Certains survivants du massacre du 7 octobre ou des personnes dont des proches ont été assassinés ou kidnappés se joignent à ces appels. Alors même qu’elle est bien établie, cette tendance est la moins acceptée en Israël ; elle aborde des questions sensibles et est accusée de ternir l’image du pays, ce que même les Israéliens les plus modérés ne tolèrent pas. Les ONG de ce courant ont été fortement délégitimées par la droite, qui leur a ainsi fait une publicité (négative) considérable.

Il est essentiel de replacer les défis actuels du camp de la paix israélien dans le cadre plus large des problématiques auxquels il est confronté depuis des années. Depuis l’assassinat du Premier ministre Yitzhak Rabin en novembre 1995, cinq semaines seulement après la signature de l’accord intérimaire avec l’OLP connu sous le nom d’accords d’Oslo II, la capacité de la société israélienne à gérer les désaccords politiques concernant le conflit de manière non violente, à la fois physiquement et verbalement, a de toute évidence décliné.

Ce déclin s’explique par de nombreuses raisons liées au désespoir, à la peur et à la haine, conséquences connues des conflits prolongés et violents. Ajoutons que la radicalisation au sein des sociétés israélienne et palestinienne constitue un défi partagé avec les pays occidentaux, et révèle d’inquiétantes tendances mondiales que cet article n’a pas l’espace d’approfondir.

Au cours des deux dernières décennies, la délégitimation des promoteurs de la paix dans la société israélienne a pu s’apparenter à une diabolisation. Ce processus, mené par les politiciens de droite au pouvoir et la société civile de droite en Israël, s’est produit par le biais de campagnes médiatiques agressives, d’attaques et dénonciations en ligne, de lois menaçant la légitimité et le financement des organisations et des activistes pacifistes et anti-occupation.

Les séquences de violence entre Israéliens et Palestiniens intensifient l’animosité d’une partie du public israélien à l’égard des organisations de défense de la paix et des droits de l’homme, qui les considère comme une menace pour le pays en ces temps difficiles. Ce fut le cas avec la « campagne des taupes » après l’opération israélienne de 2014, « Bordure protectrice », à Gaza, visant à fédérer les soutiens au projet de loi sur les « agents étrangers », lequel avait pour objectif d’interdire aux ministères et à Tsahal de coopérer avec des fonds étrangers.

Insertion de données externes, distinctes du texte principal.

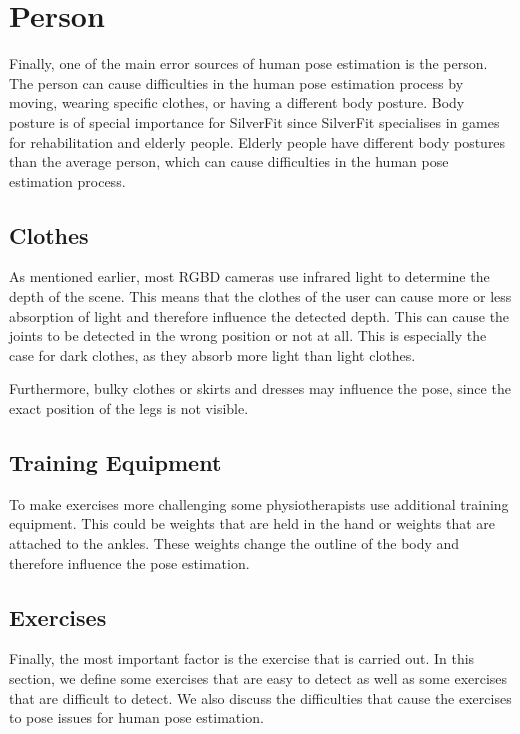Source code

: \section{Person}

Finally, one of the main error sources of human pose estimation is the person. The person can cause difficulties in the human pose estimation process by moving, wearing specific clothes, or having a different body posture. Body posture is of special importance for SilverFit since SilverFit specialises in games for rehabilitation and elderly people. Elderly people have different body postures than the average person, which can cause difficulties in the human pose estimation process.

\subsection{Clothes}

As mentioned earlier, most RGBD cameras use infrared light to determine the depth of the scene. This means that the clothes of the user can cause more or less absorption of light and therefore influence the detected depth. This can cause the joints to be detected in the wrong position or not at all. This is especially the case for dark clothes, as they absorb more light than light clothes.

Furthermore, bulky clothes or skirts and dresses may influence the pose, since the exact position of the legs is not visible.

\subsection{Training Equipment}

To make exercises more challenging some physiotherapists use additional training equipment. This could be weights that are held in the hand or weights that are attached to the ankles. These weights change the outline of the body and therefore influence the pose estimation. 

\subsection{Exercises}
\label{sec:exercises}

Finally, the most important factor is the exercise that is carried out. In this section, we define some exercises that are easy to detect as well as some exercises that are difficult to detect. We also discuss the difficulties that cause the exercises to pose issues for human pose estimation.


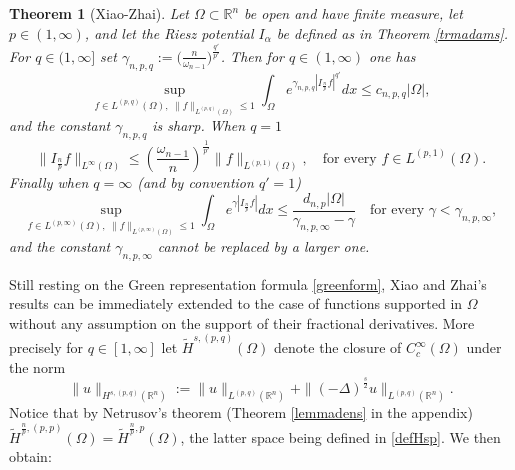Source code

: \documentclass[11pt, a4paper]{article}
\newtheorem{trm}{Theorem}
\newcommand{\R}{\mathbb{R}}
\begin{document}
\begin{trm}[Xiao-Zhai]\label{XZ} Let $\Omega\subset\R^n$ be open and have finite measure, let $p\in (1,\infty)$, and let the Riesz potential $I_\alpha$ be defined as in Theorem \ref{trmadams}. For $q\in (1,\infty]$ set $\gamma_{n,p,q}:=\big(\frac{n}{\omega_{n-1}}\big)^\frac{q'}{p'}$. Then for $q\in (1,\infty)$ one has
$$\sup_{f\in L^{(p,q)}(\Omega), \;\|f\|_{L^{(p,q)}(\Omega)}\le 1}\int_\Omega e^{\gamma_{n,p,q}|I_\frac{n}{p} f|^{q'}}dx\le c_{n,p,q}|\Omega|,$$
and the constant $\gamma_{n,p,q}$ is sharp.
When $q=1$
$$\|I_\frac np f\|_{L^\infty(\Omega)}\le \left(\frac{\omega_{n-1}}{n}\right)^\frac{1}{p'}\|f\|_{L^{(p,1)}(\Omega)},\quad \text{for every }f\in L^{(p,1)}(\Omega).$$
Finally when $q=\infty$ (and by convention $q'=1$)
$$\sup_{f\in L^{(p,\infty)}(\Omega),\;\|f\|_{L^{(p,\infty)}(\Omega)}\le 1}\int_\Omega e^{\gamma|I_\frac{n}{p} f|}dx \le \frac{d_{n,p}|\Omega|}{\gamma_{n,p,\infty} -\gamma}\quad \text{for every }\gamma<\gamma_{n,p,\infty},$$
and the constant $\gamma_{n,p,\infty}$ cannot be replaced by a larger one.
\end{trm}


 Still resting on the Green representation formula \eqref{greenform}, Xiao and Zhai's results can be immediately extended to the case of functions supported in $\Omega$ without any assumption on the support of their fractional derivatives. More precisely for $q\in [1,\infty]$ let $\tilde H^{s,(p,q)}(\Omega)$ denote the closure of $C^\infty_c(\Omega)$ under the norm
\begin{equation}\label{defHspq}
\|u\|_{H^{s,(p,q)}(\R^n)}:=\|u\|_{L^{(p,q)}(\R^n)} +\|(-\Delta)^\frac{s}{2} u\|_{L^{(p,q)}(\R^n)}.
\end{equation}
Notice that by Netrusov's theorem (Theorem \ref{lemmadens} in the appendix) $\tilde H^{\frac{n}{p},(p,p)}(\Omega)=\tilde H^{\frac{n}{p},p}(\Omega)$, the latter space being defined in \eqref{defHsp}. We then obtain:
\end{document}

Les ONG recevant de tels fonds ont été qualifiées de « taupes » et menacées de dissolution, et les militants pacifistes de traîtres et de terroristes. Des tentatives d’adoption de projets de loi similaires constituent une menace permanente pour le camp de la paix israélien. Les médias mainstream ont longtemps négligé la gestion du conflit israélo-palestinien, partant du principe qu’il est intrinsèquement insoluble. De nombreux journalistes se concentrent uniquement sur les événements en Cisjordanie et à Gaza, utilisant une terminologie militaire qui empêche l’Israélien moyen d’éprouver de l’empathie pour les Palestiniens. Paradoxalement, le public israélien est moins exposé aux souffrances de Gaza que les pays européens, étant donné la mobilisation des médias en temps de guerre.

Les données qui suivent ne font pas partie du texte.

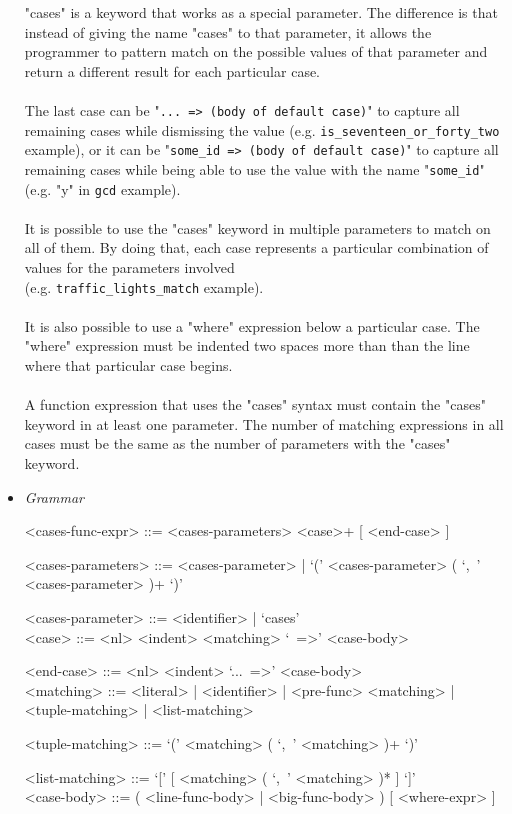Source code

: \documentclass{article}
\begin{document}
\begin{itemize}
"cases" is a keyword that works as a special parameter. The difference is that
instead of giving the name "cases" to that parameter, it allows the programmer
to pattern match on the possible values of that parameter and return a
different result for each particular case. 
\\\\
The last case can be "\texttt{... => (body of default case)}" to capture all
remaining cases while dismissing the value (e.g.
\texttt{is_seventeen_or_forty_two} example), or it can be
"\texttt{some_id => (body of default case)}" to capture all remaining
cases while being able to use the value with the name "\texttt{some_id}"
(e.g.  "y" in \texttt{gcd} example).
\\\\
It is possible to use the "cases" keyword in multiple parameters to match on all
of them. By doing that, each case represents a particular combination of values
for the parameters involved\\(e.g. \texttt{traffic_lights_match} example).
\\\\
It is also possible to use a "where" expression below a particular case. The
"where" expression must be indented two spaces more than than the line where
that particular case begins.
\\\\
A function expression that uses the "cases" syntax must contain the "cases"
keyword in at least one parameter. The number of matching expressions in 
all cases must be the same as the number of parameters with the "cases" keyword.

\item \textit{Grammar}
\begin{grammar}
<cases-func-expr> ::= <cases-parameters> <case>+ [ <end-case> ]

<cases-parameters> ::=
<cases-parameter> | `(' <cases-parameter> ( `,\ ' <cases-parameter> )+ `)'

<cases-parameter> ::= <identifier> | `cases'
\\

<case> ::=  <nl> <indent> <matching> `\ =>' <case-body>

<end-case> ::= <nl> <indent> `...\ =>' <case-body>
\\

<matching> ::= 
<literal> | <identifier> | <pre-func> <matching> | <tuple-matching> |
<list-matching>

<tuple-matching> ::= `(' <matching> ( `,\ ' <matching> )+ `)'

<list-matching> ::= `[' [ <matching> ( `,\ ' <matching> )* ] `]'
\\

<case-body> ::= ( <line-func-body> | <big-func-body> ) [ <where-expr> ]
\end{grammar}

\end{itemize}
\end{document}
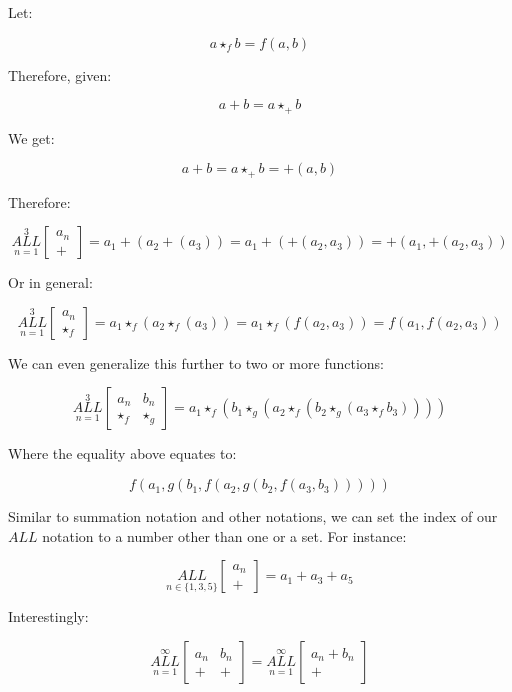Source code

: \documentclass{article}
\begin{document}
$${}$$

Let:

$$a \star_f b = f(a,b)$$

Therefore, given:

$$a+b= a \star_+ b$$

We get:

$$a+b= a \star_+ b = +(a,b)$$

Therefore:

$$\underset{n=1}{\overset{3}{ALL}} \begin{bmatrix}
a_n \\
+
\end{bmatrix} = a_1+(a_2+(a_3)) = a_1+(+(a_2,a_3))=+(a_1,+(a_2,a_3))$$

Or in general:

$$\underset{n=1}{\overset{3}{ALL}} \begin{bmatrix}
a_n \\
\star_f
\end{bmatrix} = a_1\star_f(a_2\star_f(a_3)) = a_1\star_f(f(a_2,a_3))=f(a_1,f(a_2,a_3))$$

We can even generalize this further to two or more functions:

$$\underset{n=1}{\overset{3}{ALL}} \begin{bmatrix}
a_n & b_n\\
\star_f & \star_g
\end{bmatrix} = a_1 \star_f (b_1 \star_g (a_2  \star_f (b_2 \star_g (a_3 \star_f b_3))))$$

Where the equality above equates to:

$$f(a_1,g(b_1,f(a_2,g(b_2,f(a_3,b_3)))))$$

Similar to summation notation and other notations, we can set the index of our $ALL$ notation to a number other than one or a set. For instance:

$$\underset{n\in \{ 1, 3, 5 \}}{ALL} \begin{bmatrix}
a_n \\
+
\end{bmatrix} = a_1+a_3+a_5$$

Interestingly:

$$\underset{n=1}{\overset{\infty}{ALL}} \begin{bmatrix}
a_n & b_n \\
+& +
\end{bmatrix} = \underset{n=1}{\overset{\infty}{ALL}} \begin{bmatrix}
a_n + b_n \\
 +
\end{bmatrix}$$
\end{document}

Ces exemples sont essentiels pour comprendre l’état d’esprit d’une grande partie de la société israélienne à l’égard du camp de la paix qui, dans le meilleur des cas, est perçu comme naïf et hors de propos et, dans le pire des cas, comme un traître. Lors des grandes manifestations organisées en Israël l’année dernière contre la réforme judiciaire présentée par le gouvernement le plus à droite de l’histoire de l’État d’Israël, la société civile s’est épanouie et est devenue un exemple de protestation pour le monde entier. Pourtant, les voix qui, au sein de la protestation démocratique, cherchaient à souligner le lien entre la crise de la démocratie et la poursuite de l’occupation du peuple palestinien ont été réduites au silence et ont même fait l’objet de violences verbales et physiques.

Mais il est remarquable que, malgré les menaces et les violences subies par les organisations et les individus qui s’efforcent de favoriser un discours public en Israël sur la fin du conflit et de l’occupation, des centaines d’organisations israéliennes persévèrent et travaillent à faire entendre une voix en faveur du partage des terres, l’octroi de droits aux Palestiniens et la défense de l’égalité entre tous les citoyens d’Israël.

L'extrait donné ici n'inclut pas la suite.